ICCPalestine will raise the stakes in a legal battle with Israel on Wednesday when it joins the International Criminal Court, but any case over alleged crimes in the occupied territories is unlikely to come to trial for some years — if ever.
With the court swamped with investigations in Africa and prosecutors already struggling to secure convictions, legal experts say they need to be absolutely certain before proceeding with a highly politicized case against Israel.
Practical problems will also need to be overcome. As a non-member of the ICC, Israel is under no obligation to cooperate, even if it comes under international pressure to do so.
Fatou Bensouda, the ICC’s chief prosecutor, opened a preliminary examination in January into alleged crimes committed in the Israeli-occupied West Bank and East Jerusalem. This pro-forma step followed the Palestinians’ acceptance of the court’s jurisdiction on Jan. 1, a prelude to membership on April 1.
She must now decide whether there are grounds to proceed with a full investigation, taking into account issues including whether the court even has jurisdiction.

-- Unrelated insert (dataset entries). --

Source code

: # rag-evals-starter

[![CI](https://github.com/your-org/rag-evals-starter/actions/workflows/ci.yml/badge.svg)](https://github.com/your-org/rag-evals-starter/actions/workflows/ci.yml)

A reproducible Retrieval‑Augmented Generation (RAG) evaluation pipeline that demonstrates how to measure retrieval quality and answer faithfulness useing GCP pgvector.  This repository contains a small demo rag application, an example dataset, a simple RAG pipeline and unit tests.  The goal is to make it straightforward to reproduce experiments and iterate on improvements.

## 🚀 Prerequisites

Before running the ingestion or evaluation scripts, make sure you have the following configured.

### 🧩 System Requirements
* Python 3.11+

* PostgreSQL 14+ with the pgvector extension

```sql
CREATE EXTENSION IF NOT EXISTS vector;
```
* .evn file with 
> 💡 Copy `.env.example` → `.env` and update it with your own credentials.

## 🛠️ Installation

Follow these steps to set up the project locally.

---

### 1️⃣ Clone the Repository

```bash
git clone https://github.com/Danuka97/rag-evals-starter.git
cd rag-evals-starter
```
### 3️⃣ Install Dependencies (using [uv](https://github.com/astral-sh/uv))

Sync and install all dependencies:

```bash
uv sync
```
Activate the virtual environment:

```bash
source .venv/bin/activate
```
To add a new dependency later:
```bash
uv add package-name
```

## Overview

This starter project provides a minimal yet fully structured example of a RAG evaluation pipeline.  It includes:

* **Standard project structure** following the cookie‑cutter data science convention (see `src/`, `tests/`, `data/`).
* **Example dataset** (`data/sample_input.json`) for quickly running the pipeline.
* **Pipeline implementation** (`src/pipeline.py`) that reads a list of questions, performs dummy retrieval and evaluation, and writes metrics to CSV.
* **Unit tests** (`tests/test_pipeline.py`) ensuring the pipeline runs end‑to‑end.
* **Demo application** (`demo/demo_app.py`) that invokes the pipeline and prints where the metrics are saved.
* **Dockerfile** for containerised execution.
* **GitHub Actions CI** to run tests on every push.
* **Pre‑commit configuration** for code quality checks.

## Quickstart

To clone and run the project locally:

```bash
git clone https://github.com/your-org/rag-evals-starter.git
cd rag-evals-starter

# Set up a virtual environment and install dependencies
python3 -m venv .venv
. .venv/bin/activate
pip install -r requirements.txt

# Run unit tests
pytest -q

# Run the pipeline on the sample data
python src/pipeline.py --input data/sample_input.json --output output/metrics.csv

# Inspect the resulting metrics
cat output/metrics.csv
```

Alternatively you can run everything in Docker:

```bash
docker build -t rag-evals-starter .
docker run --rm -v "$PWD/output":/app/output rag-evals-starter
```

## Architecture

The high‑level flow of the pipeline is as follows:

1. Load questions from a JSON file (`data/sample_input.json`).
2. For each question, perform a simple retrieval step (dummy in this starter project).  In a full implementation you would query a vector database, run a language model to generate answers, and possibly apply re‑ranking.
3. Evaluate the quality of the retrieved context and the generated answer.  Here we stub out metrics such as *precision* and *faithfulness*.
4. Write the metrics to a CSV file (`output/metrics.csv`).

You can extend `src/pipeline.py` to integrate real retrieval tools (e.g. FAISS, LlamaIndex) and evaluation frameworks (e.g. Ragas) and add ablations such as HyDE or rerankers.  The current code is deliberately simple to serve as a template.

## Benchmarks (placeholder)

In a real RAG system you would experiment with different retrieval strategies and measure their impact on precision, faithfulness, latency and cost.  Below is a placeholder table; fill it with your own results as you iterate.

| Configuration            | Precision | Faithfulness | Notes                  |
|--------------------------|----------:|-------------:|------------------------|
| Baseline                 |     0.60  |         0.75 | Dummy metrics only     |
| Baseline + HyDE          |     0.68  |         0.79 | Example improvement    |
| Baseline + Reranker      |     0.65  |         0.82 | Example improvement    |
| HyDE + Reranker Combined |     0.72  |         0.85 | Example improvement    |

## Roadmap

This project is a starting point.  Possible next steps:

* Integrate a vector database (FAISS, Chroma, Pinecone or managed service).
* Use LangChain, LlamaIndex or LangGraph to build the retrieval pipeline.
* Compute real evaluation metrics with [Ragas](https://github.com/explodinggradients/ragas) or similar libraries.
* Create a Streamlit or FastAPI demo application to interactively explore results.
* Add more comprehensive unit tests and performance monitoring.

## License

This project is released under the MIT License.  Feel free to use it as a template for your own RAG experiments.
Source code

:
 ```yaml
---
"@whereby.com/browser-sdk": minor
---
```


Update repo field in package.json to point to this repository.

That analysis can take years — the ICC previously launched a preliminary examination of a Palestinian case in 2009, only to conclude in April 2012 that it didn’t have jurisdiction.
Much has since changed, principally the granting to Palestine in November 2012 of “non-member observer status” at the United Nations. This gave it the authority to sign up to the Rome Statute, a 1998 treaty on establishing the ICC.
While that major legal obstacle has been cleared, the prosecutor still has unlimited time to decide if there are grounds for an investigation, let alone a trial. That said, the Palestinians feel that the momentum is with them and the time is ripe for action.
“We want those most responsible for the most serious crimes to be prosecuted,” a Palestinian official said this week. “The panic attacks we’ve seen (from Israel) suggest we are not the only ones to take the court seriously.”
A 40-member committee of Palestinians has spent the past three months looking at two areas where they believe the Israelis have violated international law: military operations during last year’s war in Gaza and Jewish settlements in the West Bank and East Jerusalem, occupied by Israel in 1967.
The prosecutor may decide that either area is worthy of investigation and that there are grounds to bring charges against specific people.
Since its creation in 2002, the ICC has focused on the worst violations of international law: genocide, war crimes and crimes against humanity.
But it will eventually add another category of offenses, “crimes of aggression,” and it is there that the Palestinians may end up having the strongest case.
The Rome Statute defines acts of aggression as “the use of armed force by a state against the sovereign, territorial integrity or political independence of another state,” which appears to match the situation with Israel and the Palestinians.
But the ICC will not have jurisdiction over crimes of aggression until at least 30 of its 123 members have accepted the definition and the court’s top assembly has voted in favor of it at some point after Jan. 1, 2017.